My dad had turned down an invitation for us to eat supper at the Clegg house, claiming he needed to help Grandpa fix the tractor, but it was really because the Cleggs were so poor.  Dan Clegg, the head of the family and a boyhood friend of my father, had died during the winter and my dad had missed his funeral, so the grownups started talking about that and looking at pictures of Dan Clegg in his coffin.  I took one quick look and that was enough for me.

My brother and I and the two Clegg boys went outside and wandered into the pasture near the barn.  Their barn was a small affair, more of an outbuilding really, with five stalls where they had piled unbaled hay because the building didn't have a loft.  There was a chute that ran the length of the building, which I estimate was about 20 feet long.  A bull calf had wandered into the barn and was eating some loose hay.  One of the Clegg boys suggested we ride that calf and so we did. 

We shut the barn door and the stall gates and corralled the bull down at one end of the chute.  Three kids held the bull while the fourth kid boarded him.  Then those three let go and you took a ride while the calf was trying to get rid of you.  There was nothing to hold onto except the calf’s little tuft of mane, but the chute was pretty narrow so you were kept on board by bashing up against the stall gates or the barn wall.

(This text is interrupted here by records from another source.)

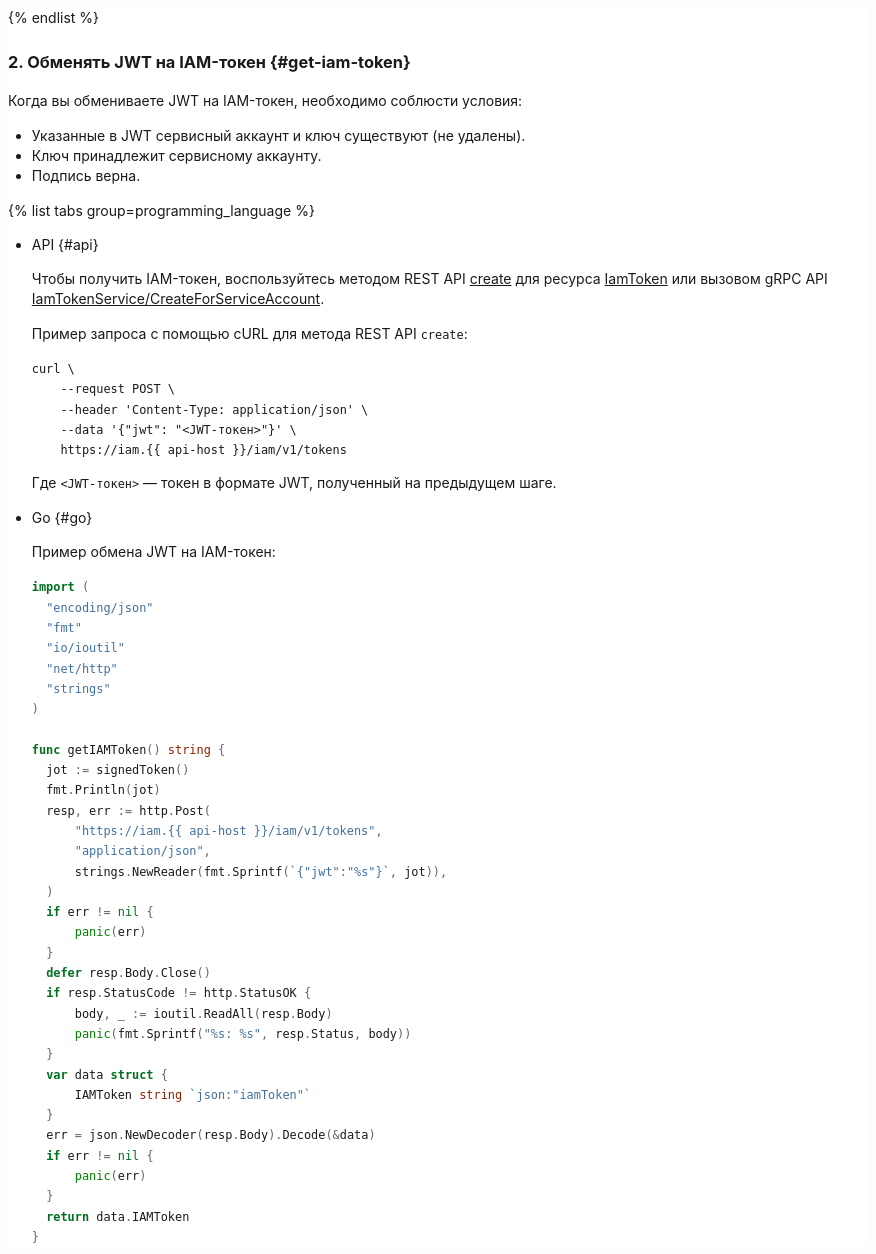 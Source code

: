 {% endlist %}


### 2. Обменять JWT на IAM-токен {#get-iam-token}

Когда вы обмениваете JWT на IAM-токен, необходимо соблюсти условия:
* Указанные в JWT сервисный аккаунт и ключ существуют (не удалены).
* Ключ принадлежит сервисному аккаунту.
* Подпись верна.

{% list tabs group=programming_language %}

- API {#api}

  Чтобы получить IAM-токен, воспользуйтесь методом REST API [create](../../api-ref/IamToken/create.md) для ресурса [IamToken](../../api-ref/IamToken/index.md) или вызовом gRPC API [IamTokenService/CreateForServiceAccount](../../api-ref/grpc/IamToken/createForServiceAccount.md).

  Пример запроса с помощью cURL для метода REST API `create`:

  ```curl
  curl \
      --request POST \
      --header 'Content-Type: application/json' \
      --data '{"jwt": "<JWT-токен>"}' \
      https://iam.{{ api-host }}/iam/v1/tokens
  ```

  Где `<JWT-токен>` — токен в формате JWT, полученный на предыдущем шаге.

- Go {#go}

  Пример обмена JWT на IAM-токен:

  ```go
  import (
    "encoding/json"
    "fmt"
    "io/ioutil"
    "net/http"
    "strings"
  )

  func getIAMToken() string {
    jot := signedToken()
    fmt.Println(jot)
    resp, err := http.Post(
        "https://iam.{{ api-host }}/iam/v1/tokens",
        "application/json",
        strings.NewReader(fmt.Sprintf(`{"jwt":"%s"}`, jot)),
    )
    if err != nil {
        panic(err)
    }
    defer resp.Body.Close()
    if resp.StatusCode != http.StatusOK {
        body, _ := ioutil.ReadAll(resp.Body)
        panic(fmt.Sprintf("%s: %s", resp.Status, body))
    }
    var data struct {
        IAMToken string `json:"iamToken"`
    }
    err = json.NewDecoder(resp.Body).Decode(&data)
    if err != nil {
        panic(err)
    }
    return data.IAMToken
  }
  ```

When you were about to fly off, you had some wood to grab onto. 

It was a noisy business, too.  The calf was bellowing and there was us thumping on the sides of the barn.  That might have hurt, but the bruises and splinters we got from hitting the walls didn’t feel like they amounted to much.  I don’t remember feeling like there was much danger either, except for sliding under the bull and getting stomped or maybe getting knocked out if you cracked your head too hard.  Toward the end, the calf kicked down part of the barn wall, but didn’t make a big enough hole for him to escape through, which was probably his intent. 

We rode that calf so long, he got tame and wouldn’t buck.  The oldest Clegg boy got a piece of rope and wrapped it around the calf at the hind end and jerked on it to make him buck, but after a while even that didn’t work. 

We sure did have a lot of fun that night.